HKUNLP / ChunkLlama

[ICML'24] Data and code for our paper "Training-Free Long-Context Scaling of Large Language Models"
Apache License 2.0
341 stars 18 forks source link

needle test with llama2 #11

Closed MarsMeng1994 closed 5 months ago

MarsMeng1994 commented 5 months ago
image image

9k is going to not work

model: Llama-2-7b-hf transformers: 4.37.2 torch: 2.0.1 flash-attn: 2.5.2

my cmd: python retrieve_needle.py --max_length 192k --model llama --dca

ChenxinAn-fdu commented 5 months ago

Hi! Thank you for this issue. Pls set the --pretraining_length 4096 for Llama2. python retrieve_needle.py --max_length 192k --pretraining_length 4096 --model llama --dca The default value is set to 32k due to my latest experiment on Mistral. Sorry for the inconvenience.

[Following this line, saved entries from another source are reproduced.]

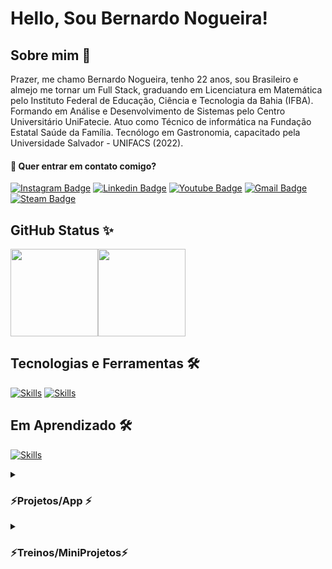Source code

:# Hello, Sou Bernardo Nogueira!

## Sobre mim 👋

Prazer, me chamo Bernardo Nogueira, tenho 22 anos, sou Brasileiro e almejo me tornar um Full Stack, graduando em Licenciatura em Matemática pelo Instituto Federal de Educação, Ciência e Tecnologia da Bahia (IFBA). Formando em Análise e Desenvolvimento de Sistemas pelo Centro Universitário UniFatecie. Atuo como Técnico de informática na Fundação Estatal Saúde da Família. Tecnólogo em Gastronomia, capacitado pela Universidade Salvador - UNIFACS (2022).

#### 📣 Quer entrar em contato comigo?

[![Instagram Badge](https://img.shields.io/badge/Instagram-E4405F?style=for-the-badge&logo=instagram&logoColor=white)](https://www.instagram.com/bernardo.nogueira8/)
[![Linkedin Badge](https://img.shields.io/badge/LinkedIn-0077B5?style=for-the-badge&logo=linkedin&logoColor=white)](https://www.linkedin.com/in/bernardo-nogueira8/)
[![Youtube Badge](https://img.shields.io/badge/YouTube-FF0000?style=for-the-badge&logo=youtube&logoColor=white)](https://www.youtube.com/channel/UCqcrZPdAU0NOdqJu4OAyt9A)
[![Gmail Badge](https://img.shields.io/badge/Gmail-D14836?style=for-the-badge&logo=gmail&logoColor=white)](mailto:samuraiflamesf@gmail.com)
[![Steam Badge](https://img.shields.io/badge/Steam-000000?style=for-the-badge&logo=steam&logoColor=white)](https://steamcommunity.com/id/SamuraiFlameSF)

## GitHub Status ✨
<img height="140px" src="https://github-readme-stats.vercel.app/api/top-langs/?username=samuraiflamesf&hide=html&hide_title=true&hide_border=true&layout=compact&langs_count=5" /><img height="140px" src="https://github-readme-stats.vercel.app/api/wakatime?username=samuraiflamesf" />

## Tecnologias e Ferramentas 🛠️
[![Skills](https://skillicons.dev/icons?i=vscode,html,css,js,bootstrap,python&theme=dark)](https://skillicons.dev)
[![Skills](https://skillicons.dev/icons?i=latex&theme=light)](https://skillicons.dev)

## Em Aprendizado 🛠️
[![Skills](https://skillicons.dev/icons?i=r,php,mysql&theme=light)](https://skillicons.dev)

<details>
    <summary><h3>
     ⚡Projetos/App ⚡
     </h3></summary> 
    
| Nome do Projetos | Link/Utilização | Tecnologias usadas | Andamento do Projeto |
| ------------------- | ------------------- | ------------------- | ------------------- |
| <a href="https://github.com/Samuraiflamesf/toDoList">ToDo List</a> | <a href="">WEB</a> |  BootStrap + PHP | Andamento | 
| <a href="https://github.com/Samuraiflamesf/FlameFinance">FlameFinance</a> | <a href="">WEB</a> |  BootStrap + PHP  | Andamento | 
| <a href="https://github.com/Samuraiflamesf/Social-Media-Dashboard">Social Media Dashboard</a> | <a href="https://socialmediauserbernardonogueira8.netlify.app/">WEB</a> |  BootStrap + Js + API | Funcionando | 
| <a href="https://github.com/Samuraiflamesf/DescobrirNumero_JS">Descobrir o número de 1 a 100 🎲</a> | <a href="https://descobrirnumerojs.netlify.app/">WEB</a> |  BootStrap + Js | Funcionando | 
| <a href="https://github.com/Samuraiflamesf/BateriaEletronica_Js">Bateria Eletronica 🎼</a> | <a href="https://bateriaeletronicajs.netlify.app/">WEB</a> |  BootStrap + Js | Funcionando | 
| <a href="https://github.com/Samuraiflamesf/Meu_Linktree">Meu Linktree</a> | <a href="https://bernardonogueira8.netlify.app/">WEB</a>|  BootStrap + Js | Funcionando | 
| <a href="https://github.com/Samuraiflamesf/systemCar">SystemCar</a> | <a href="https://systemcar.netlify.app/">WEB</a> | BootStrap + Js | Funcionando | 
| <a href="https://github.com/Samuraiflamesf/Redme-NewProject">Readme-NewProject</a> | GitHub | Markdown | Templete | 
| <a href="https://github.com/Samuraiflamesf/PyPandas">Planilha de Novos Pacientes</a> | Automação | Python + Pandas | Funcionando | 
| <a href="https://github.com/Samuraiflamesf/painelPassword_PHP">Painel de Senha</a> | Rodar Local | HTML/CSS/JS/PHP | Fase de Testes | 
| <a href="https://github.com/Samuraiflamesf/zetBot_Js_Ts">ChatBot com Machine Learning</a> | Automação | Js/Ts/NodeJs | Descontinuado |
| <a href="https://github.com/Samuraiflamesf/CookieClicker_pySelenium">Cookie Clicker</a> | Automação | Python + Selenium | Funcionando (15/05/2022) |
    
</details>
<details>
    <summary><h3>
     ⚡Treinos/MiniProjetos⚡
     </h3></summary> 
    
| Nome do Projetos | Link da Aplicação  | Tecnologias usadas | Foco do Treino | Hospedagem | 
| ------------------- | ------------------- | ------------------- | ------------------- | ------------------- |
| <a href="https://github.com/Samuraiflamesf/BuscandoCEP_Ajax">BuscandoCEP_Ajax</a> | <a href="https://buscandocepajax.netlify.app/">Buscar CEP Ajax</a> | Bootstrap 5 / JS | Bootstrap 5 / JS | Netlify |
| <a href="https://github.com/Samuraiflamesf/LoginAdmin-FlameBox">LoginAdmin-FlameBox </a> | <a href="https://loginadminflamebox.netlify.app">Área de Login</a> | Bootstrap 5 / JS | Bootstrap 5 / JS | Netlify |
| <a href="https://github.com/Samuraiflamesf/Page_Cadastro01">Pagina de Cadastro - FlameBox </a> | <a href="https://singinpageflamebox.netlify.app/">Área de Cadastro</a> | Bootstrap 5 | Bootstrap 5 | Netlify |
| <a href="https://github.com/Samuraiflamesf/LadingPage03-Starbucks">Landing Page - Starbucks </a> | <a href="https://starbucksflamebox.netlify.app/">Starbucks</a> |HTML/CSS/JS | HTML/CSS | Netlify |
| <a href="https://github.com/Samuraiflamesf/Clone_Linktree">Clone Linktree</a>  | <a href="https://bernardonogueira8.netlify.app/">Linktree</a> |HTML/CSS/JS | HTML/CSS | Netlify |
| <a href="https://github.com/Samuraiflamesf/Lading_Page02">Landing Page - MediCenter</a> | <a href="https://medicenterflamebox.netlify.app/">MediCenter</a> |HTML/CSS/JS | HTML/CSS | Netlify |
| <a href="https://github.com/Samuraiflamesf/Page_Login01">PageLogin - FlameBox</a> | <a href="https://loginpageflamebox.netlify.app/">Área de Login</a> |HTML/CSS/JS | HTML/CSS | Netlify |
| <a href="https://github.com/Samuraiflamesf/Calculadora_HTML_Css_Js">Calculadora em JS</a> | <a href="https://calculadoraflamebox.netlify.app/">Calculadora</a>  | HTML/CSS/JS | JavaScript | Netlify |
| <a href="https://github.com/Samuraiflamesf/Landing_page">LandingPage - FlameBox</a> | <a href="https://landingpageflamebox.netlify.app/">Landing Page</a> | HTML/CSS/JS | HTML/CSS | Netlify |
| <a href="https://github.com/Samuraiflamesf/Pokedex_MapaWeek">Pokedex em Cards</a> | <a href="https://flameboxpokedex.netlify.app/">Pokedex</a> | HTML/CSS/JS | HTML/CSS/JS | Netlify | 
    
</details>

MarsMeng1994 commented 5 months ago

Hi! Thank you for this issue. Pls set the --pretraining_length 4096 for Llama2. python retrieve_needle.py --max_length 192k --pretraining_length 4096 --model llama --dca The default value is set to 32k due to my latest experiment on Mistral. Sorry for the inconvenience.

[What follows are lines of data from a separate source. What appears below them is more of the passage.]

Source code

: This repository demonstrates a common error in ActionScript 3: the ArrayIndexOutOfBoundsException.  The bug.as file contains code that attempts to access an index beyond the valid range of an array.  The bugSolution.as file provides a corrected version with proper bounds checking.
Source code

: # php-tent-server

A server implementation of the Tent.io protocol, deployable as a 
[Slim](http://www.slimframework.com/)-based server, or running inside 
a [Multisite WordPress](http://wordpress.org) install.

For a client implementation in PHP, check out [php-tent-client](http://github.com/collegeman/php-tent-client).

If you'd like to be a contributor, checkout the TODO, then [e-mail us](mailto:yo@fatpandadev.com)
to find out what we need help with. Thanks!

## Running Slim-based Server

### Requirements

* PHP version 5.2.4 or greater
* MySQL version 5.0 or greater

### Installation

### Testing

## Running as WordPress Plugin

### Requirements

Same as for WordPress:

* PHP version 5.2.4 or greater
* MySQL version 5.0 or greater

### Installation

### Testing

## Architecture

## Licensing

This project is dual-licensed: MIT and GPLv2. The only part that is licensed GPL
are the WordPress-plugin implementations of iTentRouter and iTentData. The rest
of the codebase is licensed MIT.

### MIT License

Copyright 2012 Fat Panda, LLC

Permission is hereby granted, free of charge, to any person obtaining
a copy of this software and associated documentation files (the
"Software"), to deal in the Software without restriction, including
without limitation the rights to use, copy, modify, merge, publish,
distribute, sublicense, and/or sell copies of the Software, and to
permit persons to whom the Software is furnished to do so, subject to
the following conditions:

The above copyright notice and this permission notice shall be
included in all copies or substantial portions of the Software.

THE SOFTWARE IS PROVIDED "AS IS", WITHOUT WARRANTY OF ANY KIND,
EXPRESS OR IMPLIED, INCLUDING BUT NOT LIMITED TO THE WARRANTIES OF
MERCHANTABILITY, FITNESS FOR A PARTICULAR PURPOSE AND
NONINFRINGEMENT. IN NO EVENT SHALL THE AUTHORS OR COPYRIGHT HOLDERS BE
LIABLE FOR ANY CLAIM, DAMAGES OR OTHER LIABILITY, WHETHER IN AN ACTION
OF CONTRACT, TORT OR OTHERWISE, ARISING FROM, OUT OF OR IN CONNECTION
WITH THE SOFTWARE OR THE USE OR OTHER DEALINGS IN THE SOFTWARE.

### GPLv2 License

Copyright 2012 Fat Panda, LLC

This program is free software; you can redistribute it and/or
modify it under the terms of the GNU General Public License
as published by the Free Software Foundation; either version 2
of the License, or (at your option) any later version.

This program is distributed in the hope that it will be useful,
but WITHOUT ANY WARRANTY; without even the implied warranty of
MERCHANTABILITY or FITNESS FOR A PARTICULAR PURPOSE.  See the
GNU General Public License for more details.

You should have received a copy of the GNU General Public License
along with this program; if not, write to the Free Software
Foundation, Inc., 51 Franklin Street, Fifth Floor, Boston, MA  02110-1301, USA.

sorry, i forget to say but my --pretraining_length is already 4096

image
MarsMeng1994 commented 5 months ago

oh, i find the problem

image

it default use replace_with_chunkmistral

ChenxinAn-fdu commented 5 months ago

Hahaha I think so! Does it work now?

ChenxinAn-fdu commented 5 months ago

I will close this issue for now. Should you have any further questions or concerns, please don't hesitate to reopen it.